While cost savings continue to be a driver for increased outsourcing, the actual selection of a contract development and manufacturing partner is more often today based on other factors, including their technical capabilities, reliability (such as financial robustness), the quality of their products and services, and their history of achieving on-time delivery.
The value of the global biologics market reached approximately $230 billion in 2014 and is expected to grow at a compound annual growth rate (CAGR) of just over 10% to nearly $390 billion by the end of 2019.1 Biosimilars accounted for nearly $2.0 billion of the biologics market in 2014, and that number is predicted to double by the end of 2019, growing at a CAGR of 15%.2 One market research firm estimates that there are 280 biosimilars in the pipeline, and the number of biosimilars in clinical trials is increasing at a rate of 20% per year.
The strong growth rates for the biopharmaceutical market as a whole are in part due to the aging of the global population and a worldwide increase in chronic diseases, including diabetes, heart disease, and arthritis, that are better suited for treatment with biologic drugs. In addition, continued expansion of the middle class accompanied by growing wealth and improving healthcare systems is leading to increased demand for biopharmaceuticals in emerging markets.

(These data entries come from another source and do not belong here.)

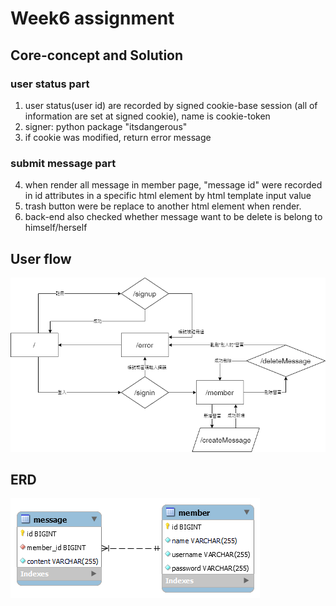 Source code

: # Week6 assignment

## Core-concept and Solution

### user status part

1. user status(user id) are recorded by signed cookie-base session (all of information are set at signed cookie), name is cookie-token
2. signer: python package "itsdangerous"
3. if cookie was modified, return error message

### submit message part

4. when render all message in member page, "message id" were recorded in id attributes in a specific html element by html template input value
5. trash button were be replace to another html element when render.
6. back-end also checked whether message want to be delete is belong to himself/herself

## User flow

![wehelp_week6_userFlow drawio](./wehelp_week6_userFlow.drawio.png)

## ERD

![ERD](./ERD.png)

More significant growth is anticipated for the biosimilars market because numerous monoclonal antibody (mAb)-based drugs are coming off patent by 2020, including several with annual sales greater than $5 billion each in the year of US expiry. The first mAb biosimilar was approved by the European Medicines Agency (EMA) in 2013 (Remsima/Inflectra from Celltrion/Hospira, a biosimilar of Johnson & Johnson’s infliximab product Remicade). Now that the US Food and Drug Administration’s Oncologic Drugs Advisory Committee has approved the first biosimilar drug in the US (Sandoz’s Zarxio biosimilar of Amgen’s Neupogen [filgrastrim]), more companies are expected to submit applications through this new regulatory approval pathway, including mAbs, which account for approximately 40% of the biosimilars in development.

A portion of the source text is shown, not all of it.